Scott Wiener is running for Congress, and if you're surprised, you haven't been paying attention. The state senator has spent years building a brand as SF's most prolific legislator — bills on housing density, drug policy, tech infrastructure, you name it. A congressional seat feels like the inevitable next chapter.

But here's the thing about running for federal office: you actually have to talk to people. All kinds of people. Even the ones who might push back.

And that's where it gets interesting. As the race takes shape, Wiener has been notably selective about which community groups he shows up for — engaging with friendly rooms while giving the cold shoulder to organizations that might ask harder questions. For a guy positioning himself as a bold, principled progressive-with-common-sense, that's a telling pattern.
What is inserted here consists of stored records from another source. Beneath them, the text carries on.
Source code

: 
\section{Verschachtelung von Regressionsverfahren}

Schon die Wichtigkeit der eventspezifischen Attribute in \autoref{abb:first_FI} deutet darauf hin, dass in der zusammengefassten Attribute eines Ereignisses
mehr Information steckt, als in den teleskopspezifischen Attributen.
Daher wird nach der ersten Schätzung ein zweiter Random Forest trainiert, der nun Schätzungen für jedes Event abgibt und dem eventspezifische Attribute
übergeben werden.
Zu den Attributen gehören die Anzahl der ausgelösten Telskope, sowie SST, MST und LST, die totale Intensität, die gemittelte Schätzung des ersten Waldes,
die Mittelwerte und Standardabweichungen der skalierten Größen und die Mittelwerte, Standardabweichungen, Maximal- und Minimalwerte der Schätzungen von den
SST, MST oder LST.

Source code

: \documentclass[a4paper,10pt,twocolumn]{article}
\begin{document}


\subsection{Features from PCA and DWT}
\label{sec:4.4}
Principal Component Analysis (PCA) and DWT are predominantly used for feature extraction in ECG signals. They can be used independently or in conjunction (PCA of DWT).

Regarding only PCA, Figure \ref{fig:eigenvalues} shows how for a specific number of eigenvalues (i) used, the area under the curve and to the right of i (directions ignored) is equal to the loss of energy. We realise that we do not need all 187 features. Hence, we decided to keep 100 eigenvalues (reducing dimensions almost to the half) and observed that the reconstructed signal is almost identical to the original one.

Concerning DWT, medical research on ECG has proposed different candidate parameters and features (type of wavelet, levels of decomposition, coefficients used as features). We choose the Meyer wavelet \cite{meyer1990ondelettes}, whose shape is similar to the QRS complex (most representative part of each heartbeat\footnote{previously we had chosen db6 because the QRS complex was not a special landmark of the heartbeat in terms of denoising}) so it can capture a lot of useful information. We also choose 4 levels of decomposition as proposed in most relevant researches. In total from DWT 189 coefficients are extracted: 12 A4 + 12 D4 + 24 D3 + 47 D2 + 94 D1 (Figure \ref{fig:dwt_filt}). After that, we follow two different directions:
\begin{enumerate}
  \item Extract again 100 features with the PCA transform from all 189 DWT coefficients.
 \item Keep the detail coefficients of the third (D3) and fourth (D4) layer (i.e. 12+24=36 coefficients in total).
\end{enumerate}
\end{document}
Look, politicians are strategic about their time. That's not new. But there's a difference between efficient campaigning and actively avoiding accountability. Community forums — even contentious ones — are part of the job description. If you can't handle a tough crowd in the Mission or the Sunset, how exactly are you planning to navigate Congress?

Wiener's legislative record is genuinely mixed. He's been right on housing supply. He's been a real voice on transit. But he's also accumulated a habit of governing by press release, racking up headline-friendly bills while the actual machinery of San Francisco continues to creak and groan.

Congress would give him a bigger megaphone. Whether it would give San Francisco better representation is a different question entirely — one voters deserve the chance to ask him directly.

Show up, Scott. All the rooms. That's how this works.